= EXERCISE DETAILS =
Send back the records exactly as written, with no images.

---

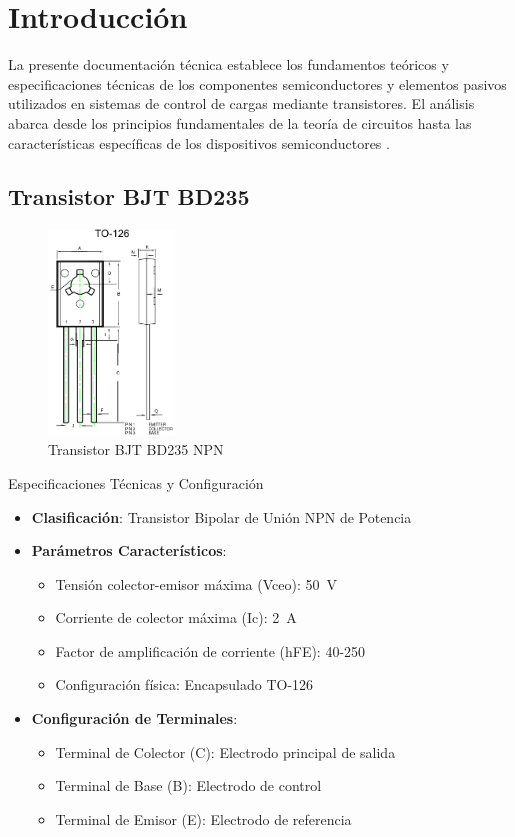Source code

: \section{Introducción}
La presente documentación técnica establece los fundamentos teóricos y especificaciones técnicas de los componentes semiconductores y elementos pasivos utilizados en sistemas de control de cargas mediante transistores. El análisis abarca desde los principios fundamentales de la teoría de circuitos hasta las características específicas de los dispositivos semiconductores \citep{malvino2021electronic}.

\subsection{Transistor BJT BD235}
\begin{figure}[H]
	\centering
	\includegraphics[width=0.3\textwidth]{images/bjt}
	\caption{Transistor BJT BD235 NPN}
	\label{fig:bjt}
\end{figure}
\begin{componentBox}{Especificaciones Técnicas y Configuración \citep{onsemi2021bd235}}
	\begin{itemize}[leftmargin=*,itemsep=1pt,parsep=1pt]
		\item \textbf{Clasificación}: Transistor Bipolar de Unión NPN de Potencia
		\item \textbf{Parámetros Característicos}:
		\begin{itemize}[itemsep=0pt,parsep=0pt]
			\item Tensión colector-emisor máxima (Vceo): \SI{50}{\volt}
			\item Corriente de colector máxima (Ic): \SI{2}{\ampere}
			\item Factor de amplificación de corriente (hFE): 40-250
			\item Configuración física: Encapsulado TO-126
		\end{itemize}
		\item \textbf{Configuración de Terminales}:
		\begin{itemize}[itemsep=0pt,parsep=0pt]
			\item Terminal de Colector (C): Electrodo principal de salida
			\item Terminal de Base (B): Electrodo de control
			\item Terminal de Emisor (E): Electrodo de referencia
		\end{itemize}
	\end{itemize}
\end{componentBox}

---

= EXERCISE SOLUTION =
Source code

: \section{Introducción}
La presente documentación técnica establece los fundamentos teóricos y especificaciones técnicas de los componentes semiconductores y elementos pasivos utilizados en sistemas de control de cargas mediante transistores. El análisis abarca desde los principios fundamentales de la teoría de circuitos hasta las características específicas de los dispositivos semiconductores \citep{malvino2021electronic}.

\subsection{Transistor BJT BD235}
\begin{figure}[H]
	\centering
	\includegraphics[width=0.3\textwidth]{images/bjt}
	\caption{Transistor BJT BD235 NPN}
	\label{fig:bjt}
\end{figure}
\begin{componentBox}{Especificaciones Técnicas y Configuración \citep{onsemi2021bd235}}
	\begin{itemize}[leftmargin=*,itemsep=1pt,parsep=1pt]
		\item \textbf{Clasificación}: Transistor Bipolar de Unión NPN de Potencia
		\item \textbf{Parámetros Característicos}:
		\begin{itemize}[itemsep=0pt,parsep=0pt]
			\item Tensión colector-emisor máxima (Vceo): \SI{50}{\volt}
			\item Corriente de colector máxima (Ic): \SI{2}{\ampere}
			\item Factor de amplificación de corriente (hFE): 40-250
			\item Configuración física: Encapsulado TO-126
		\end{itemize}
		\item \textbf{Configuración de Terminales}:
		\begin{itemize}[itemsep=0pt,parsep=0pt]
			\item Terminal de Colector (C): Electrodo principal de salida
			\item Terminal de Base (B): Electrodo de control
			\item Terminal de Emisor (E): Electrodo de referencia
		\end{itemize}
	\end{itemize}
\end{componentBox}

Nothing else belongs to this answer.